In a surprising development, General Michael Flynn has (for now) won his bid to have an appeals court order Judge Emmet Sullivan to dismiss his case without any further hearing. As predicted, Judge Rao was on Flynn’s side and Judge Wilkins was prepared to deny the petition. What was not predicted was that Judge Henderon signed onto Judge Rao’s opinion.
When the panel was first assigned I thought it would be a 2-1 decision for Flynn. Then I heard the oral argument and was convinced that it would be 2-1 against Flynn.
So far this is looking like 2-1 but not the way I thought. I didn't give Judge Henderson enough credit. Whereas it appears I gave Judge Rao precisely the credit she is due.
— Patterico (@Patterico) June 12, 2020
Well, as it turns out, my initial gloomier prediction indeed gave Judge Henderson precisely the credit she was actually due. We knew she and Rao were both hacks from the Trump tax cases, but listening to that oral argument, although I knew Judge Henderson was strangely swayed by Flynn’s view of the merits, I truly never thought her hackishness would go this far. She seemed very clear that she was against granting the writ. Very clear. As I said in a post predicting the opposite of what happened today:
A prediction is a prediction. People get predictions wrong, and I suppose Judges Henderson and Wilkins could have spent the argument sounding like firm votes against Flynn, and then could turn around and write an opinion vindicating everything he said and granting the petition. I sincerely doubt that will happen, but it could.
As to Judge Henderson, it did. Although she didn’t write the opinion. she signed onto it. She spent virtually the entire argument making the case for how crazy it would be to deny Judge Sullivan the chance to at least hold the hearing, and then signed on to an opinion ordering him … not to hold the hearing.
So now what? Well …
A friendly reminder that any active judge on the D.C. Circuit can ask the full Court of Appeals to vote whether to rehear a panel decision “sua sponte”—that is, even without any party formally petitioning for such an “en banc” rehearing.
— Steve Vladeck (@steve_vladeck) June 24, 2020
I should have stayed out of the prediction business with this panel decision, and I should not be making further predictions on the case, but here is my prediction on the case. The full court will stay this order, rehear the case en banc, and reverse the decision.
As before, I could be wrong. I was this time.
But wasn’t Judge Rao correct? It’s a pointless exercise to hold a hearing. After all, it’s not like the Trump administration puts its thumb on the scale to benefit the President’s cronies, right?

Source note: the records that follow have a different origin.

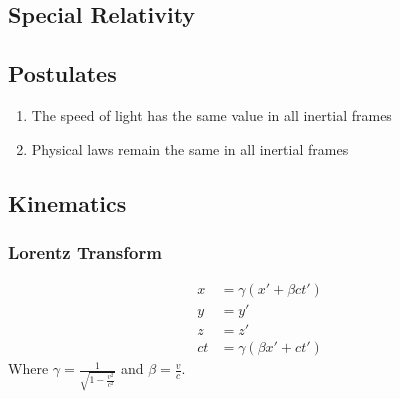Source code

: \documentclass[11pt]{article}
\begin{document}
\begin{multicols*}{3}
\section{Special Relativity}
\subsection{Postulates}
\begin{enumerate}
\item The speed of light has the same value in all inertial frames
\item Physical laws remain the same in all inertial frames
\end{enumerate}
\subsection{Kinematics}
\subsubsection{Lorentz Transform}
\begin{align*}
  x&= \gamma (x' + \beta ct') \\
  y&=y' \\
  z&=z' \\
  ct&= \gamma (\beta x' + ct')
\end{align*}
Where $\gamma = \frac{1}{\sqrt{1-\frac{v^2}{c^2}}}$ and $\beta = \frac{v}{c}$.

\end{multicols*}
\end{document}
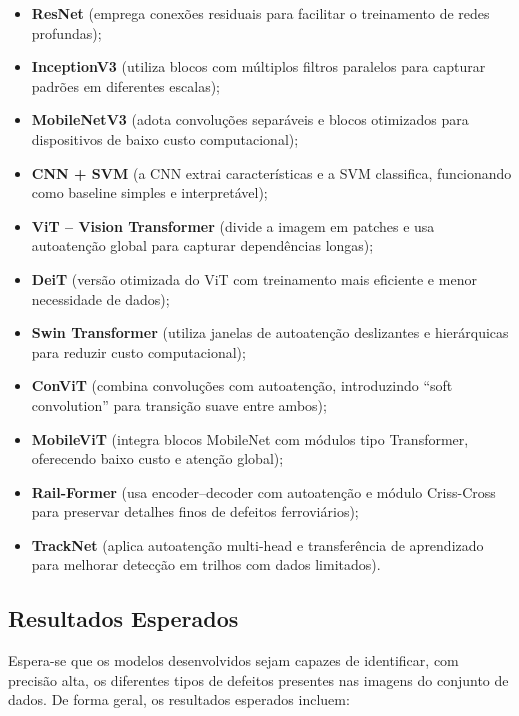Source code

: \begin{itemize}
    \item \textbf{ResNet} (emprega conexões residuais para facilitar o treinamento de redes profundas);
    \item \textbf{InceptionV3} (utiliza blocos com múltiplos filtros paralelos para capturar padrões em diferentes escalas);
    \item \textbf{MobileNetV3} (adota convoluções separáveis e blocos otimizados para dispositivos de baixo custo computacional);

    \item \textbf{CNN + SVM} (a CNN extrai características e a SVM classifica, funcionando como baseline simples e interpretável);

    \item \textbf{ViT – Vision Transformer} (divide a imagem em patches e usa autoatenção global para capturar dependências longas);
    \item \textbf{DeiT} (versão otimizada do ViT com treinamento mais eficiente e menor necessidade de dados);
    \item \textbf{Swin Transformer} (utiliza janelas de autoatenção deslizantes e hierárquicas para reduzir custo computacional);

    \item \textbf{ConViT} (combina convoluções com autoatenção, introduzindo “soft convolution” para transição suave entre ambos);
    \item \textbf{MobileViT} (integra blocos MobileNet com módulos tipo Transformer, oferecendo baixo custo e atenção global);

    \item \textbf{Rail-Former} (usa encoder–decoder com autoatenção e módulo Criss-Cross para preservar detalhes finos de defeitos ferroviários);
    \item \textbf{TrackNet} (aplica autoatenção multi-head e transferência de aprendizado para melhorar detecção em trilhos com dados limitados).
\end{itemize}

\subsection{Resultados Esperados}

Espera-se que os modelos desenvolvidos sejam capazes de identificar, com precisão alta, os diferentes tipos de defeitos presentes nas imagens do conjunto de dados.
De forma geral, os resultados esperados incluem:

Which brings us to our second story of the day. Aaron Zelinsky, one of the Roger Stone prosecutors, will be testifying today before Congress, and yesterday released his opening statement. For those few left who care about the rule of law, it’s an eye-opener. You should read it all, but these passages caught my eye:
We received word back from one of the supervisors on February 5, 2020, that the sentencing memo was strong, and that Stone “deserve[d] every day” of our recommendation.
However, just two days later, I learned that our team was being pressured by the leadership of the U.S. Attorney’s Office not to seek all of the Guidelines enhancements that applied to Stone –that is, to provide an inaccurate Guidelines calculation that would result in a lower sentencing range.
. . . .
In response, we were told by a supervisor that the U.S. Attorney had political reasons for his instructions, which our supervisor agreed was unethical and wrong. However, we were instructed that we should go along with the U.S. Attorney’s instructions, because this case was “not the hill worth dying on” and that we could “lose our jobs” if we did not toe the line.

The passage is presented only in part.